Sonriendo, Stefania se separa de mí y tomando de la mano a la desconocida, se arregla la ropa. Como si nada hubiese ocurrido anuncia que estamos invitados a su casa. Una vez allí, Franco nos ofrece un trago preparado a partir de ron. La música suave y envolvente de Evia se expande entre las paredes de un amplio salón, donde abundan alfrombras y cojines.
Dora, la muchacha desconocida, está tendida sobre un montón de cojines y la dueña de casa la acaricia con dulzura. Pequeñas gotas de sudor corren por su cuerpo, indiscutiblemente efébico: el seno diminuto, casi dibujado, de pezones pronunciados y dorados, la pelvis musculosa y el sexo enmarcado por un pequeño tirabuzón de vellos dorados en forma de coma, que espera las caricias orales de Stefania, ya inclinada entre sus piernas. La muchacha mueve su cuerpo, impulsada por la pasión que la embarga. Sus movimientos se van volviendo más y más frenéticos, a medida que entre gemidos roncos incita a Stefania a aumentar el ritmo y la profundidad de las caricias.
Aferro la cabeza de Dora y la obligo a dedicarse a mí, en tanto Franco se coloca detrás de su mujer y la penetra con violencia, animándola a llevar a nuestra amiga común al extremo del placer. La chica no se limita a acoger mi sexo en su boca, sino que lo saborea como si se tratara de un helado. Lame lentamente a lo largo del asta y con la lengua se aventura hasta mi ano, insinuándose con una cierta prepotencia. La violación me excita, aunque me libero de su boca y busco la de Stefania, mientras Dora se insinúa entre la pelvis de la dueña de casa y yo, en una especie de sesenta y nueve en el cual Dora lame tanto el sexo de Stefania como el de Franco, quien continúa penetrándola desde atrás.
Stefania lame y luego acaricia profundamente el sexo de Dora, ubicado justo debajo del mío. La toca con movimientos rotatorios, sumergiéndola en un espiral de excitación hasta el momento en que arqueándose me invita a penetrarla. Dulcemente Stefania me guía y empuja mi miembro dentro de Dora, quien pide que nos demos prisa. Mientras Stefania me besa con pasión, embisto cada vez más profundo y violento a Dora, quien continúa dispensando sus atenciones orales a nuestros anfitriones.

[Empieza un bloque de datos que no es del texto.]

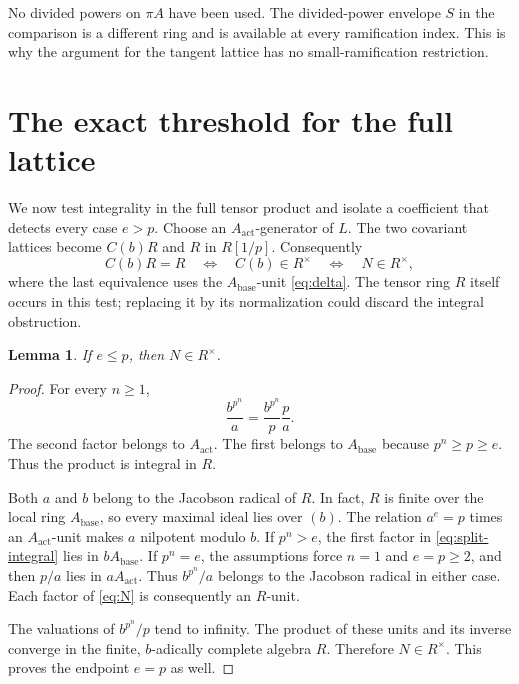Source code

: \documentclass[11pt]{article}
\newtheorem{lemma}[theorem]{Lemma}
\theoremstyle{definition}\newtheorem{definition}[theorem]{Definition}
\theoremstyle{remark}\newtheorem{remark}[theorem]{Remark}
\newcommand{\act}{\mathrm{act}}
\newcommand{\base}{\mathrm{base}}
\begin{document}
No divided powers on $\pi A$ have been used. The divided-power envelope $S$ in the comparison is a different ring and is available at every ramification index. This is why the argument for the tangent lattice has no small-ramification restriction.

\section{The exact threshold for the full lattice}\label{sec:threshold}

We now test integrality in the full tensor product and isolate a coefficient that detects every case $e>p$. Choose an $A_{\act}$-generator of $L$. The two covariant lattices become $C(b)R$ and $R$ in $R[1/p]$. Consequently
\begin{equation}\label{eq:unit-test}
 C(b)R=R
 \quad\Longleftrightarrow\quad C(b)\in R^\times
 \quad\Longleftrightarrow\quad N\in R^\times,
\end{equation}
where the last equivalence uses the $A_{\base}$-unit \eqref{eq:delta}. The tensor ring $R$ itself occurs in this test; replacing it by its normalization could discard the integral obstruction.

\begin{lemma}\label{lem:sufficiency}
If $e\le p$, then $N\in R^\times$.
\end{lemma}

\begin{proof}
For every $n\ge1$,
\begin{equation}\label{eq:split-integral}
 \frac{b^{p^n}}a=\frac{b^{p^n}}p\frac pa.
\end{equation}
The second factor belongs to $A_{\act}$. The first belongs to $A_{\base}$ because $p^n\ge p\ge e$. Thus the product is integral in $R$.

Both $a$ and $b$ belong to the Jacobson radical of $R$. In fact, $R$ is finite over the local ring $A_{\base}$, so every maximal ideal lies over $(b)$. The relation $a^e=p$ times an $A_{\act}$-unit makes $a$ nilpotent modulo $b$. If $p^n>e$, the first factor in \eqref{eq:split-integral} lies in $bA_{\base}$. If $p^n=e$, the assumptions force $n=1$ and $e=p\ge2$, and then $p/a$ lies in $aA_{\act}$. Thus $b^{p^n}/a$ belongs to the Jacobson radical in either case. Each factor of \eqref{eq:N} is consequently an $R$-unit.

The valuations of $b^{p^n}/p$ tend to infinity. The product of these units and its inverse converge in the finite, $b$-adically complete algebra $R$. Therefore $N\in R^\times$. This proves the endpoint $e=p$ as well.
\end{proof}
\end{document}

Nuestros cuerpos se mueven, buscándose con afán. Cada caricia se vive como una especie de última oportunidad, en la cual la emoción de estar juntos es nuestra catarsis. Como por encanto la onda de placer buscada y deseada explota con violencia. Soy el primero en liberarme besando a Stefania, seguido de Dora quien grita de placer; mientras Franco, separándose de su mujer deja caer su semen en la espalda de su compañera dibujando espirales. Por último, Stefania busca con su boca el sexo de Franco y lo lame golosamente, lanzando grititos casi infantiles.
Nos encontramos recostados, bebiendo un buen frizzantino y acariciándonos para no perder los momentos vividos hace poco. Es entonces cuando Stefania me confiesa que Dora es su pareja y que ambas deseaban vivir una noche transgresiva, agregando que Franco es un amigo, conocido a través de un sitio de chat. Riendo Dora abraza a Stefania y besándola apasionadamente comienza a acariciarla sin inhibiciones, libre de manifestar el amor que siente por su amiga.
–Dora tiene necesidad de un hombre para expresar su femeneidad, así que de tanto en tanto organizo encuentros con hombres de personalidad erótica interesante y disfruto viéndola gozar– comenta Stefania. –Pero la noche aún no ha terminado. Por el contrario, apenas comienza...
Y con estas palabras se levanta, nos toma de la mano a Franco y a mí, guiándonos hasta la habitación de ambas. Detrás de nosotros camina Dora, quien canturrea feliz.